52 Divisionen, darunter drei der 3. tschechoslowakischen Armee, überschritten die Grenze zu West-Österreich. Die 1., die 4. und die 7. Gardearmee bildeten den Vorstoß, die 40., die 43. und die 46. Armee sicherten die eroberten Gebiete.
Heftiger Widerstand wurde bei der Festung Graz und an der Donau niedergeschlagen, die beiden feindlichen Divisionen konnten der Roten Armee nichts entgegen stellen. Eine Dritte bei Salzburg wurde von den sowjetischen Panzern vollkommen überrascht und mussten sich zurückziehen. Die österreichische Armee war kein Gegner für unsere Übermacht - verständlich. Sie existiert nicht lange genug und Renner musste sein Land vom Krieg erstmal wieder aufbauen.

Der Untergang von Renner´s Regierung konnte nicht mehr gestoppt werden. Polizeikräfte hörten nicht mehr auf ihre Regierung und die Armee ging komplett in sowjetische Gefangenschaft.
35.000 Soldaten wurden ins Kriegsgefangenenlager von Wien gebracht, wo sie der Verwaltung von Ost-Österreich überstellt wurden. Diese plante die Soldaten in die eigene Armee einzugliedern.
Zum gleichen Zeitraum erreichte ein Kapitulationsangebot Renner´s die Hände Stalin´s. Der "Stählerne" machte seinem Namen alle Ehre und schickte eine kurze Antwort zurück:
"Die Sowjetunion verhandelt nicht mit einer illegalen Regierung. Sie sind für uns Seperatisten der Volksrepublik Österreich. Fliehen Sie solange Sie können, meine Soldaten nehmen nur Soldaten gefangen, keine Verbrecher!"
Die "Regierung" floh in die Schweiz, Stunden später war Innsbruck besetzt. Alle eroberten Gebiete wurden unseren Bundesgenossen in Wien überstellt. Österreich war wieder eins!

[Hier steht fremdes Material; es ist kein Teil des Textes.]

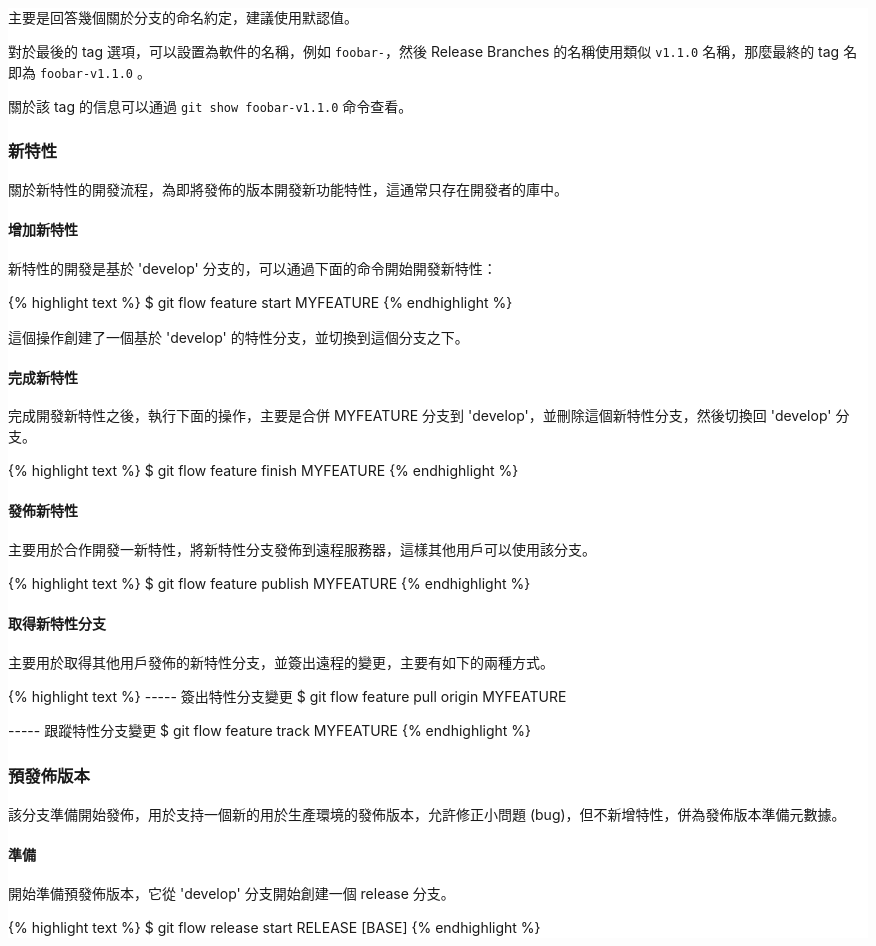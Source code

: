 主要是回答幾個關於分支的命名約定，建議使用默認值。

對於最後的 tag 選項，可以設置為軟件的名稱，例如 ```foobar-```，然後 Release Branches 的名稱使用類似 ```v1.1.0``` 名稱，那麼最終的 tag 名即為 ```foobar-v1.1.0``` 。

關於該 tag 的信息可以通過 ```git show foobar-v1.1.0``` 命令查看。

### 新特性

關於新特性的開發流程，為即將發佈的版本開發新功能特性，這通常只存在開發者的庫中。

#### 增加新特性

新特性的開發是基於 'develop' 分支的，可以通過下面的命令開始開發新特性：

{% highlight text %}
$ git flow feature start MYFEATURE
{% endhighlight %}

這個操作創建了一個基於 'develop' 的特性分支，並切換到這個分支之下。

#### 完成新特性

完成開發新特性之後，執行下面的操作，主要是合併 MYFEATURE 分支到 'develop'，並刪除這個新特性分支，然後切換回 'develop' 分支。

{% highlight text %}
$ git flow feature finish MYFEATURE
{% endhighlight %}

#### 發佈新特性

主要用於合作開發一新特性，將新特性分支發佈到遠程服務器，這樣其他用戶可以使用該分支。

{% highlight text %}
$ git flow feature publish MYFEATURE
{% endhighlight %}

#### 取得新特性分支

主要用於取得其他用戶發佈的新特性分支，並簽出遠程的變更，主要有如下的兩種方式。

{% highlight text %}
----- 簽出特性分支變更
$ git flow feature pull origin MYFEATURE

----- 跟蹤特性分支變更
$ git flow feature track MYFEATURE
{% endhighlight %}

### 預發佈版本

該分支準備開始發佈，用於支持一個新的用於生產環境的發佈版本，允許修正小問題 (bug)，但不新增特性，併為發佈版本準備元數據。

#### 準備

開始準備預發佈版本，它從 'develop' 分支開始創建一個 release 分支。

{% highlight text %}
$ git flow release start RELEASE [BASE]
{% endhighlight %}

Es wurde Zeit der Welt unsere Großzügigkeit zu demonstrieren. Kim Il sung wurde aus seinem Exil nach Korea gebracht und gründete dort mit Erlaubnis des Kremls die Volksrepublik Korea.
Genosse Stalin verzichtete erstmal darauf diesen neuen Staat in sein Bündnis zu holen um den Amerikanern nicht bedrohlich zu erscheinen. Aber Korea blieb stehts im Blickwinkel des Generalsekretärs.

Zur gleichen Zeit wurde im Süden Koreas eine kapitalistische Regierung gebildet. Die Amerikaner unterstütztend zwar die Regierung, zogen aber all ihre Truppen dort ab.
"Korea ist weder wirtschaftlich noch militärisch interessant für uns. Aber sobald die Zeit reif ist wird es uns als Sprungbrett nach Japan dienen.", vertraute mir Stalin in einem Gespräch an.

Der NKWD unter Genosse Beria sammelte nicht nur über unsere Feinde informationien und versuchte Regierungen zu stürzen. Eine Abteilung war damit beauftragt unseren Einfluss bei unseren Verbündeten zu analysieren.
Der letzte Bericht war vielversprechend: "Die Aufnahme Jugoslawiens in unser Bündniss und die Vereinigung Österreichs stärkte unsere Position enorm. Unsere Genossen wissen das sie sich auf uns verlassen können und Unruhestifter fürchten unsere Macht."